• Extracted records:
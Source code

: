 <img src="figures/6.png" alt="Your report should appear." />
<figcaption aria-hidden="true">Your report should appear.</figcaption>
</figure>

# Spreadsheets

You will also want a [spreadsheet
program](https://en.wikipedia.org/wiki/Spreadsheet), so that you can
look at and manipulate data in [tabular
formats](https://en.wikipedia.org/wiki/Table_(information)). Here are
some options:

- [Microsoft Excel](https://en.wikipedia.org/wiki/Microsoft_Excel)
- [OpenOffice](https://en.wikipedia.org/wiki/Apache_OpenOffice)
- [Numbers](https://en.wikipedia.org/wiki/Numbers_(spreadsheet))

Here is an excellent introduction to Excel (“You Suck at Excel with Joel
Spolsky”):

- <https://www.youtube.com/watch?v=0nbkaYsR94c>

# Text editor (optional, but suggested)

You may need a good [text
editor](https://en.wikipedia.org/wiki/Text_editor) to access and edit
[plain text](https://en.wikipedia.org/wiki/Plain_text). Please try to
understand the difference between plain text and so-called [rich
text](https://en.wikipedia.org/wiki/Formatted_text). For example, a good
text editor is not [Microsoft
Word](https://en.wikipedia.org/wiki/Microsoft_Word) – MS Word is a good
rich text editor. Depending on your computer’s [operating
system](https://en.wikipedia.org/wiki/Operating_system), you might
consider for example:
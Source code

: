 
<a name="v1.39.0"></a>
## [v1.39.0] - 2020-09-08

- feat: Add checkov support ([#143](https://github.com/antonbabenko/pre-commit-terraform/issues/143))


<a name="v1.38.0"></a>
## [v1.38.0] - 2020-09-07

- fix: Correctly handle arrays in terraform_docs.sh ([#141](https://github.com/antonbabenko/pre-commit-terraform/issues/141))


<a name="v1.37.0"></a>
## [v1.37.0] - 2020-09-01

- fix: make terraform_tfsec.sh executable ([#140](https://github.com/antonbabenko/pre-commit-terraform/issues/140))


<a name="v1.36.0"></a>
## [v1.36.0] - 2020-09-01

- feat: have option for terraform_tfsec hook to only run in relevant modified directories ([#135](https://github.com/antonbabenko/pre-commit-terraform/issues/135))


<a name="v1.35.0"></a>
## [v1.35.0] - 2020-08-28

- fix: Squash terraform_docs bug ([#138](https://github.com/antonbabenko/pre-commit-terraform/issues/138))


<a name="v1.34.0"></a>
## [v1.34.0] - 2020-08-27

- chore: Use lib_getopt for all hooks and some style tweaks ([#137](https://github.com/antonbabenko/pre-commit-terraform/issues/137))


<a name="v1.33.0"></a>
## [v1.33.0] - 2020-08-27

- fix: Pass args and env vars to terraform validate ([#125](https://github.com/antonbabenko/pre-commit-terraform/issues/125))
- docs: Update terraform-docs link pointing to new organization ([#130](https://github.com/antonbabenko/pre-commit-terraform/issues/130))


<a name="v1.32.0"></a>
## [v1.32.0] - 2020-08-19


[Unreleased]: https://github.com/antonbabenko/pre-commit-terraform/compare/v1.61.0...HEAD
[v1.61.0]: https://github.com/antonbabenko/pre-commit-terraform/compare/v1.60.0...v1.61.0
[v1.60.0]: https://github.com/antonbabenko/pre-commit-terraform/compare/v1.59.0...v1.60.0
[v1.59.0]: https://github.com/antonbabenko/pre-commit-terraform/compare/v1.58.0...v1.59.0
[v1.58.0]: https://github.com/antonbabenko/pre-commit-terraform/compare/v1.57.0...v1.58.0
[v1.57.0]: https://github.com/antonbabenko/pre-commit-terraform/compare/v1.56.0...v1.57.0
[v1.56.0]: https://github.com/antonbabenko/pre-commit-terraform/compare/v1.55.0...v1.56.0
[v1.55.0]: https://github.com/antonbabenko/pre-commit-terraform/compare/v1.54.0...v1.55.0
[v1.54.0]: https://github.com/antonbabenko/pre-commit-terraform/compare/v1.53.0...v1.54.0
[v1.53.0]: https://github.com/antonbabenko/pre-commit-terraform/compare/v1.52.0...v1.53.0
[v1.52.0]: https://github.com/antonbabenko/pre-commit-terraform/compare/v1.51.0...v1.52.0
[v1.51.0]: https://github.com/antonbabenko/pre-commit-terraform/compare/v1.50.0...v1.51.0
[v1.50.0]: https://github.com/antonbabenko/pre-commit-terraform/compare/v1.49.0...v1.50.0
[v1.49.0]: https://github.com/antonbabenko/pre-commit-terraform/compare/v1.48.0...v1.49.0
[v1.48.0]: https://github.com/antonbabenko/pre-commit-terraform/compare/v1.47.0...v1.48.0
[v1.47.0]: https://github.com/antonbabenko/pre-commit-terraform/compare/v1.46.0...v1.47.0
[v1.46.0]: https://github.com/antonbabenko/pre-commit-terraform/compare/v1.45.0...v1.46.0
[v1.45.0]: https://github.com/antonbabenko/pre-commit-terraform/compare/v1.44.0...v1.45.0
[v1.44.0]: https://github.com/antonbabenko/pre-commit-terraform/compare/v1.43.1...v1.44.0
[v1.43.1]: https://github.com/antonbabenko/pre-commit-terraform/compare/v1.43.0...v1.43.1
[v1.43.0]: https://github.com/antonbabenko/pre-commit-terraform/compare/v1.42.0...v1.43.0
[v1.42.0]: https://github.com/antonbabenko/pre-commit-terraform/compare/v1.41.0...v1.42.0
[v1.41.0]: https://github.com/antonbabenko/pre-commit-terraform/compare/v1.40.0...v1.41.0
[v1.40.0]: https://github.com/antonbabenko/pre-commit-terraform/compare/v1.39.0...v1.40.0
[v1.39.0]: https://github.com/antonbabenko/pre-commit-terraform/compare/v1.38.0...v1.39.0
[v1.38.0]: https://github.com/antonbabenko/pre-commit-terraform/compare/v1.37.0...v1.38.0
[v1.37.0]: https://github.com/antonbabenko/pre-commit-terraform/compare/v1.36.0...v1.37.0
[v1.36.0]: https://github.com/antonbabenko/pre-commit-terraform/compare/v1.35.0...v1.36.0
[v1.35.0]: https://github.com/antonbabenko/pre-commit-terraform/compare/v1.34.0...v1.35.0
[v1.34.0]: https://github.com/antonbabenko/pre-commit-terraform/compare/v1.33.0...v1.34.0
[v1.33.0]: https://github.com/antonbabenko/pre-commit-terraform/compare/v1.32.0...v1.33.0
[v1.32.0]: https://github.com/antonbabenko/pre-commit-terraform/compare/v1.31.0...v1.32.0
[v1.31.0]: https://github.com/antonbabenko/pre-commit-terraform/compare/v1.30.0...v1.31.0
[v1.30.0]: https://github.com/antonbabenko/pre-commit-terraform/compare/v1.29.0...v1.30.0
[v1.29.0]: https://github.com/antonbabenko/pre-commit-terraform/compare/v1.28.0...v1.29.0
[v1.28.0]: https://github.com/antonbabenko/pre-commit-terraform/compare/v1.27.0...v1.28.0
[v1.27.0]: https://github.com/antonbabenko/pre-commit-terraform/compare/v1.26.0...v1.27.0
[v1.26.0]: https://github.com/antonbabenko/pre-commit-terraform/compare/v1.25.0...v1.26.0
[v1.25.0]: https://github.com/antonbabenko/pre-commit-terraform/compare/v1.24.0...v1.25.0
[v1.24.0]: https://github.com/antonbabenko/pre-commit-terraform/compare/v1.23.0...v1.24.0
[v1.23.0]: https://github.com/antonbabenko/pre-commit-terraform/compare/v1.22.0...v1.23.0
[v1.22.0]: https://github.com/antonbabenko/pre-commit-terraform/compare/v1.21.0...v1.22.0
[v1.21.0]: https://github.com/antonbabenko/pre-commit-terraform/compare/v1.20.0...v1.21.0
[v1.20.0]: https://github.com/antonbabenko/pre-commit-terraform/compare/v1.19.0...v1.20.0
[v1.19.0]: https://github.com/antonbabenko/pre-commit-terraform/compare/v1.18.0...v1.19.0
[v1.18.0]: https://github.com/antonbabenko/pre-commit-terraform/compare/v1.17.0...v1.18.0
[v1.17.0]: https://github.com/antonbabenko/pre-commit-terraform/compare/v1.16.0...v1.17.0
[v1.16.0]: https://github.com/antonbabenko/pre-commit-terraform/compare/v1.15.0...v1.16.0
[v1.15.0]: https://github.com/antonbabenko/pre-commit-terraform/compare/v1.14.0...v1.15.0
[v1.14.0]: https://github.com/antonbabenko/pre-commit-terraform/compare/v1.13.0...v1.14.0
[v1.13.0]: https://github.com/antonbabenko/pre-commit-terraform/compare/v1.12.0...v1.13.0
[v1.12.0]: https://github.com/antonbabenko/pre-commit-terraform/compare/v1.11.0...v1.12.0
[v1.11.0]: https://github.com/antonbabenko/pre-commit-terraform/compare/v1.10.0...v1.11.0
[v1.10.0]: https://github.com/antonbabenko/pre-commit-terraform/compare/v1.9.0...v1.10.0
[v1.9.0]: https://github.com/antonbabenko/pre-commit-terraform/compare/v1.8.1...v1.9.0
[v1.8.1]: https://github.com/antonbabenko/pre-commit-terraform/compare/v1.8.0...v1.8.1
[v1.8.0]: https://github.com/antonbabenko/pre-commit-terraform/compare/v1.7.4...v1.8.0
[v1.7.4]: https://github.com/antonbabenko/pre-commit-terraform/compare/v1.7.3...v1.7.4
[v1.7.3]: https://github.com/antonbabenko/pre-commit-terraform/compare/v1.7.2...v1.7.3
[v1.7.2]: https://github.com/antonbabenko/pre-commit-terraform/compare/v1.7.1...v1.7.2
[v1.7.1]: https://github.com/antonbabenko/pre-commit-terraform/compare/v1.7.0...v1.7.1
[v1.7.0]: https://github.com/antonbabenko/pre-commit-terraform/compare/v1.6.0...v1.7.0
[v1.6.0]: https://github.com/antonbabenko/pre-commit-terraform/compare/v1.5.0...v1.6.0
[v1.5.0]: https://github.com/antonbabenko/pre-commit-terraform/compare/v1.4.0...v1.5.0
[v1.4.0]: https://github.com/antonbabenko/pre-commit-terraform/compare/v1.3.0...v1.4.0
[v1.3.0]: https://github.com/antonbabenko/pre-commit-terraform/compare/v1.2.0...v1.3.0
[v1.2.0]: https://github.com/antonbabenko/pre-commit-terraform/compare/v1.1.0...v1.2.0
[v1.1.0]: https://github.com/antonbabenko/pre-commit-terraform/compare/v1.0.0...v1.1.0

• Task goal: Please output the lines of the listing above that fall in the stretch from the one with "## [v1.37.0] - 2020-09-01" through the one with "## [v1.35.0] - 2020-08-28", exactly and only those.

• Completed exercise:
## [v1.37.0] - 2020-09-01

- fix: make terraform_tfsec.sh executable ([#140](https://github.com/antonbabenko/pre-commit-terraform/issues/140))


<a name="v1.36.0"></a>
## [v1.36.0] - 2020-09-01

- feat: have option for terraform_tfsec hook to only run in relevant modified directories ([#135](https://github.com/antonbabenko/pre-commit-terraform/issues/135))


<a name="v1.35.0"></a>
## [v1.35.0] - 2020-08-28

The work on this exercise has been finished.